Give Your OpenClaw Agent a Personality and Memory

What you'll build

A personalized agent with a custom name, communication style, knowledge of who you are, and memory that persists across sessions.

Milestone 0 of 40% complete

The Problem

Your agent works. You message it on Telegram, it responds. But it's generic. It doesn't know your name, doesn't remember what you asked yesterday, and speaks like every other AI chatbot. You didn't set up your own agent to get the same experience you'd get from any free chat app.

What You're Building

An agent that has a name, a communication style you defined, knowledge of who you are before you say a word, and memory that survives session resets. After this, it'll feel less like a tool and more like an assistant that actually knows you.

Verify before starting: Run openclaw gateway status — your agent should show "connected."


Milestone 1: Give Your Agent an Identity

Right now your agent is anonymous. Let's give it a name and a personality.

Prompt
Update my ~/.openclaw/openclaw.json to give my main agent an identity. Set the name to "Atlas", the theme to "sharp, direct assistant who values clarity over politeness", and the emoji to "compass". Keep everything else in my config unchanged.

What Claude Code does: It adds the identity block to your agent configuration. The identity field controls how your agent presents itself — the name appears in responses, the theme shapes behavior, and the emoji shows in the dashboard. You can change "Atlas" to whatever you want — this is YOUR agent.

Try it: Message your bot on Telegram: "What's your name?" It should respond as Atlas (or whatever name you chose).


Milestone 2: Write a Custom System Prompt

Your agent has a name but no real personality.

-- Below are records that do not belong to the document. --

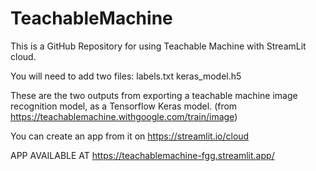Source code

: # TeachableMachine

This is a GitHub Repository for using Teachable Machine with StreamLit cloud. 

You will need to add two files: 
labels.txt 
keras_model.h5 

These are the two outputs from exporting a teachable machine image recognition model, as a Tensorflow Keras model. (from https://teachablemachine.withgoogle.com/train/image)

You can create an app from it on https://streamlit.io/cloud


APP AVAILABLE AT https://teachablemachine-fgg.streamlit.app/
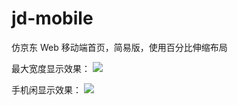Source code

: # jd-mobile
仿京东 Web 移动端首页，简易版，使用百分比伸缩布局


最大宽度显示效果：
<img src="https://github.com/xing16/jd-mobile/raw/master/result/max-width.png" >

手机闲显示效果：
<img src="https://github.com/xing16/jd-mobile/raw/master/result/mobile.png" >

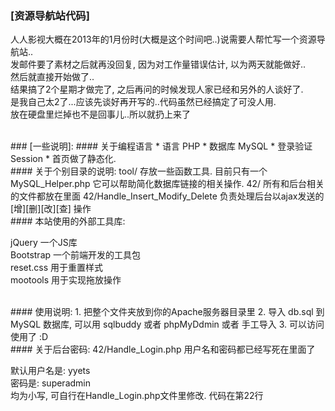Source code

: 

### [资源导航站代码]

人人影视大概在2013年的1月份时(大概是这个时间吧..)说需要人帮忙写一个资源导航站.. <br />
发邮件要了素材之后就再没回复, 因为对工作量错误估计, 以为两天就能做好.. <br />
然后就直接开始做了.. <br />
结果搞了2个星期才做完了, 之后再问的时候发现人家已经和另外的人谈好了. <br />
是我自己太2了...应该先谈好再开写的..代码虽然已经搞定了可没人用. <br />
放在硬盘里烂掉也不是回事儿..所以就扔上来了 <br />


<br>
### [一些说明]:
#### 关于编程语言
* 语言 PHP
* 数据库 MySQL
* 登录验证 Session
* 首页做了静态化.

<br />
#### 关于个别目录的说明:
tool/    存放一些函数工具.   目前只有一个MySQL_Helper.php  它可以帮助简化数据库链接的相关操作.  
42/                                 所有和后台相关的文件都放在里面  
42/Handle_Insert_Modify_Delete      负责处理后台以ajax发送的 [增][删][改][查] 操作  






<br />
####  本站使用的外部工具库:

jQuery      一个JS库  
Bootstrap   一个前端开发的工具包  
reset.css   用于重置样式  
mootools    用于实现拖放操作  



<br />
#### 使用说明:
1. 把整个文件夹放到你的Apache服务器目录里
2. 导入 db.sql 到 MySQL 数据库, 可以用 sqlbuddy 或者 phpMyDdmin 或者 手工导入
3. 可以访问使用了 :D



<br />
#### 关于后台密码:
42/Handle_Login.php     用户名和密码都已经写死在里面了

默认用户名是:   yyets  
密码是:    superadmin  
均为小写, 可自行在Handle_Login.php文件里修改. 代码在第22行  

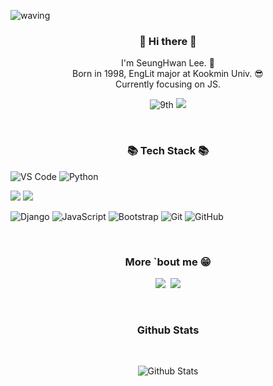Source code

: 
![waving](https://capsule-render.vercel.app/api?type=waving&height=200&text=이승환&color=gradient)


<h3 align="center"> 👋 Hi there 👋 </h3>
<p align="center">
I'm SeungHwan Lee. 🌱 <br>
Born in 1998, EngLit major at Kookmin Univ. 😎 <br>
Currently focusing on JS.<br>
</p>
<div align="center">

![9th](https://likelion-badge.herokuapp.com/api/likelion_shield_badge?generation=9)
<a href="https://solved.ac/sh981013s"><img src="http://mazassumnida.wtf/api/mini/generate_badge?boj=sh981013s" /> </a>

  
</div>
<br/>

<h3 align="center">📚 Tech Stack 📚</h3>

<p align="center">
  
![VS Code](https://img.shields.io/badge/-VS%20Code-007ACC?style=flat-square&logo=visual-studio-code)
![Python](https://img.shields.io/badge/-Python-black?style=flat-square&logo=Python)
  
<img src="https://img.shields.io/badge/HTML-E34F26?style=flat-square&logo=HTML5&logoColor=white"/> 
<img src="https://img.shields.io/badge/CSS-1572B6?style=flat-square&logo=css3&logoColor=white"/> 
  
![Django](https://img.shields.io/badge/-Django-092E20?style=flat-square&logo=Django)
![JavaScript](https://img.shields.io/badge/-JavaScript-black?style=flat-square&logo=javascript)
![Bootstrap](https://img.shields.io/badge/-Bootstrap-563D7C?style=flat-square&logo=bootstrap)
![Git](https://img.shields.io/badge/-Git-black?style=flat-square&logo=git)
![GitHub](https://img.shields.io/badge/-GitHub-181717?style=flat-square&logo=github)

</p>

<br/>  

<h3 align="center">More `bout me  😁</h3>

<p align="center">
  <a href="https://velog.io/@sh981013s"><img src="https://img.shields.io/badge/%20Blog-11B48A?style=flat-square&logo=Vimeo&logoColor=white&link=https://velog.io/@sh981013s"/></a>&nbsp
  <a href="mailto:sh981013s@gmail.com"><img src="https://img.shields.io/badge/Gmail-d14836?style=flat-square&logo=Gmail&logoColor=white&link=mailto:sh981013s@gmail.com"/></a>
 </p>
 
<br/>

<h3 align="center">Github Stats </h3> <br/>
<div align="center">

![Github Stats](https://github-readme-stats.vercel.app/api?username=sh981013s&show_icons=true&theme=dark)
  
</div>

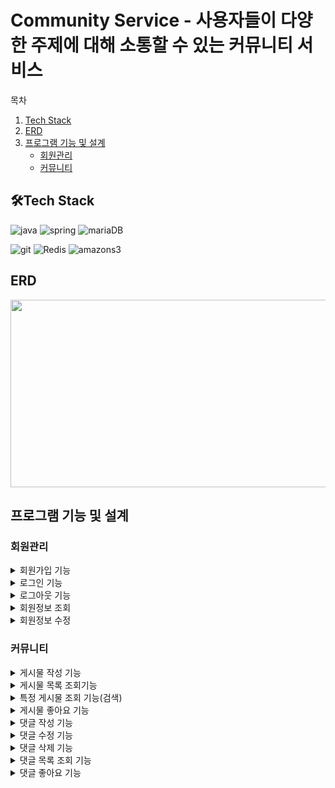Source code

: # Community Service - 사용자들이 다양한 주제에 대해 소통할 수 있는 커뮤니티 서비스
목차
1. [Tech Stack](#-tech-stack)
2. [ERD](#erd)
3. [프로그램 기능 및 설계](#-프로그램-기능-및-설계)
   - [회원관리](#회원관리)
   - [커뮤니티](#커뮤니티)
## 🛠️Tech Stack

![java](https://img.shields.io/badge/Java-ED8B00?style=for-the-badge&logo=openjdk&logoColor=white)
![spring](https://img.shields.io/badge/Spring-6DB33F?style=for-the-badge&logo=spring&logoColor=white)
![mariaDB](https://img.shields.io/badge/MariaDB-003545?style=for-the-badge&logo=mariadb&logoColor=white)

![git](https://img.shields.io/badge/GIT-E44C30?style=for-the-badge&logo=git&logoColor=white)
![Redis](https://img.shields.io/badge/redis-%23DD0031.svg?&style=for-the-badge&logo=redis&logoColor=white)
![amazons3](https://img.shields.io/badge/amazons3-569A31?&style=for-the-badge&logo=amazons3&logoColor=white)

## ERD

<img src="https://github.com/Namgyu11/ktb_cj_community_spring_BE/assets/103015031/e0b82b44-f284-4307-affc-dbbafb26848f" width="600" height="300"/>

## 프로그램 기능 및 설계

### 회원관리

<details>
<summary>회원가입 기능</summary>
<div markdown = 1">

  - 사용자는 회원가입할 수 있습니다.
  - 이메일, 닉네임, 비밀번호를 입력 받으며, 이메일과 닉네임은 중복이 불가합니다.
  - 회원가입한 모든 사용자는 user 권한을 갖습니다.
  - 관리자 권한은 별도의 회원가입 절차를 거치지 않습니다.
  - 회원가입 시 비밀번호는 BCryptPasswordEncoder를 이용하여 암호화하여 저장합니다.
  - 회원가입시 이메일 인증을 진행합니다. 인증이 완료되면 'email_auth' 필드가 업데이트 됩니다.
</div>
</details>

<details>
<summary> 로그인 기능</summary>
<div markdown = 1">

  - 사용자는 로그인할 수 있습니다.
  - 로그인 시 회원가입 시 저장한 이메일과 비밀번호가 일치해야 합니다.
  - 로그인 성공 시 JWT 토큰을 발급합니다.
  - Redis에 토큰을 저장합니다.
</div>
</details>

<details>
<summary> 로그아웃 기능</summary>
<div markdown = 1">

  - Redis에서 토큰을 조회한 후 토큰이 존재하면 삭제합니다.
</div>
</details>

<details>
<summary> 회원정보 조회</summary>
<div markdown = 1">

  - 사용자는 자신의 회원 정보를 조회할 수 있습니다.
  - 이메일, 닉네임을 조회할 수 있습니다.
  - 회원 정보 조회 시 비밀번호는 조회되지 않습니다.
</div>
</details>

<details>
<summary> 회원정보 수정</summary>
<div markdown = 1">

  - 사용자는 자신의 회원 정보를 수정할 수 있습니다.
  - 비밀번호, 닉네임을 수정할 수 있습니다.
</div>
</details>

### 커뮤니티

<details>
<summary>게시물 작성 기능</summary>
<div markdown = 1">

  - 로그인한 사용자는 게시물을 작성할 수 있습니다.
  - 제목, 내용(텍스트), 사진을 작성할 수 있습니다.
  - 사진 파일은 Amazon S3에 저장 및 관리합니다.
</div>
</details>

<details>
<summary>게시물 목록 조회기능 </summary>
<div markdown = 1">

  - 로그인 여부와 상관없이 게시물 목록을 조회할 수 있습니다.
  - 게시물은 페이징 처리되어 표시됩니다.
</div>
</details>

<details>
<summary>특정 게시물 조회 기능(검색)</summary>
<div markdown = 1">

  - 로그인 여부와 상관없이 게시물을 조회할 수 있습니다.
  - 제목 또는 내용을 검색하여 특정 게시물을 조회할 수 있습니다.
  - 제목, 내용, 작성자, 작성일, 좋아요 갯수가 조회됩니다.
  - 조회수는 Redis와 스케줄링을 활용하여 같은 게시물에 대한 중복 조회는 카운팅되지 않습니다.
</div>
</details>

<details>
<summary>게시물 좋아요 기능</summary>
<div markdown = 1">

  - 로그인한 사용자는 게시물에 좋아요를 누를 수 있습니다.
  - 좋아요는 중복으로 누를 수 없습니다.
</div>
</details>

<details>
<summary>댓글 작성 기능</summary>
<div markdown = 1">

  - 로그인한 사용자는 특정 게시물에 댓글을 작성할 수 있습니다.
  - 작성한 댓글은 다른 사용자들이 볼 수 있습니다.
</div>
</details>

<details>
<summary>댓글 수정 기능</summary>
<div markdown = 1">

  - 로그인한 사용자는 자신이 작성한 댓글을 수정할 수 있습니다.
  - 수정된 댓글은 다른 사용자들이 볼 수 있습니다.
</div>
</details>


<details>
<summary>댓글 삭제 기능</summary>
<div markdown = 1">

  - 로그인한 사용자는 자신이 작성한 댓글을 삭제할 수 있습니다.
  - 삭제된 댓글은 다른 사용자들이 볼 수 없습니다.
</div>
</details>

<details>
<summary>댓글 목록 조회 기능</summary>
<div markdown = 1">

  - 로그인 여부와 상관없이 특정 게시물에 남겨진 모든 댓글을 조회할 수 있습니다.
  - 최신 댓글이 상단에 위치하도록 정렬됩니다.
</div>
</details>

<details>
<summary>댓글 좋아요 기능</summary>
<div markdown = 1">

  - 로그인한 사용자는 특정 댓글에 좋아요를 남길 수 있습니다.
  - 좋아요는 중복으로 누를 수 없습니다.
</div>
</details>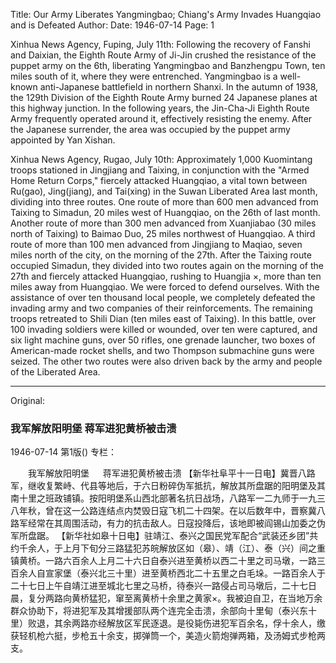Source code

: Title: Our Army Liberates Yangmingbao; Chiang's Army Invades Huangqiao and is Defeated
Author:
Date: 1946-07-14
Page: 1

Xinhua News Agency, Fuping, July 11th: Following the recovery of Fanshi and Daixian, the Eighth Route Army of Ji-Jin crushed the resistance of the puppet army on the 6th, liberating Yangmingbao and Banzhengpu Town, ten miles south of it, where they were entrenched. Yangmingbao is a well-known anti-Japanese battlefield in northern Shanxi. In the autumn of 1938, the 129th Division of the Eighth Route Army burned 24 Japanese planes at this highway junction. In the following years, the Jin-Cha-Ji Eighth Route Army frequently operated around it, effectively resisting the enemy. After the Japanese surrender, the area was occupied by the puppet army appointed by Yan Xishan.

Xinhua News Agency, Rugao, July 10th: Approximately 1,000 Kuomintang troops stationed in Jingjiang and Taixing, in conjunction with the "Armed Home Return Corps," fiercely attacked Huangqiao, a vital town between Ru(gao), Jing(jiang), and Tai(xing) in the Suwan Liberated Area last month, dividing into three routes. One route of more than 600 men advanced from Taixing to Simadun, 20 miles west of Huangqiao, on the 26th of last month. Another route of more than 300 men advanced from Xuanjiabao (30 miles north of Taixing) to Baimao Duo, 25 miles northwest of Huangqiao. A third route of more than 100 men advanced from Jingjiang to Maqiao, seven miles north of the city, on the morning of the 27th. After the Taixing route occupied Simadun, they divided into two routes again on the morning of the 27th and fiercely attacked Huangqiao, rushing to Huangjia ×, more than ten miles away from Huangqiao. We were forced to defend ourselves. With the assistance of over ten thousand local people, we completely defeated the invading army and two companies of their reinforcements. The remaining troops retreated to Shili Dian (ten miles east of Taixing). In this battle, over 100 invading soldiers were killed or wounded, over ten were captured, and six light machine guns, over 50 rifles, one grenade launcher, two boxes of American-made rocket shells, and two Thompson submachine guns were seized. The other two routes were also driven back by the army and people of the Liberated Area.



<hr /> 

Original: 


### 我军解放阳明堡  蒋军进犯黄桥被击溃

1946-07-14
第1版()
专栏：

　　我军解放阳明堡
　  蒋军进犯黄桥被击溃
    【新华社阜平十一日电】冀晋八路军，继收复繁峙、代县等地后，于六日粉碎伪军抵抗，解放其所盘踞的阳明堡及其南十里之班政铺镇。按阳明堡系山西北部著名抗日战场，八路军一二九师于一九三八年秋，曾在这一公路连结点内焚毁日寇飞机二十四架。在以后数年中，晋察冀八路军经常在其周围活动，有力的抗击敌人。日寇投降后，该地即被阎锡山加委之伪军所盘踞。
    【新华社如皋十日电】驻靖江、泰兴之国民党军配合“武装还乡团”共约千余人，于上月下旬分三路猛犯苏皖解放区如（皋）、靖（江）、泰（兴）间之重镇黄桥。一路六百余人上月二十六日自泰兴进至黄桥以西二十里之司马墩，一路三百余人自宣家堡（泰兴北三十里）进至黄桥西北二十五里之白毛垛。一路百余人于二十七日上午自靖江进至城北七里之马桥，待泰兴一路侵占司马墩后，二十七日晨，复分两路向黄桥猛犯，窜至离黄桥十余里之黄家×。我被迫自卫，在当地万余群众协助下，将进犯军及其增援部队两个连完全击溃，余部向十里甸（泰兴东十里）败退，其余两路亦经解放区军民逐退。是役毙伤进犯军百余名，俘十余人，缴获轻机枪六挺，步枪五十余支，掷弹筒一个，美造火箭炮弹两箱，及汤姆式步枪两支。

The system prompt is where you define exactly how it thinks and communicates.

Prompt
Add a system prompt to my OpenClaw agent config. The prompt should tell the agent to: be direct and concise, skip pleasantries unless I initiate them, use concrete examples instead of abstract explanations, address me by my first name, and format responses for mobile (short paragraphs, no walls of text). Write it as a natural instruction, not a robotic ruleset.

What Claude Code does: It writes a system prompt that shapes every response your agent gives. The system prompt is the DNA of your agent — it's loaded before every conversation and defines the default behavior. Writing it as natural instructions (not rigid rules) produces better results because the AI interprets intent, not just keywords.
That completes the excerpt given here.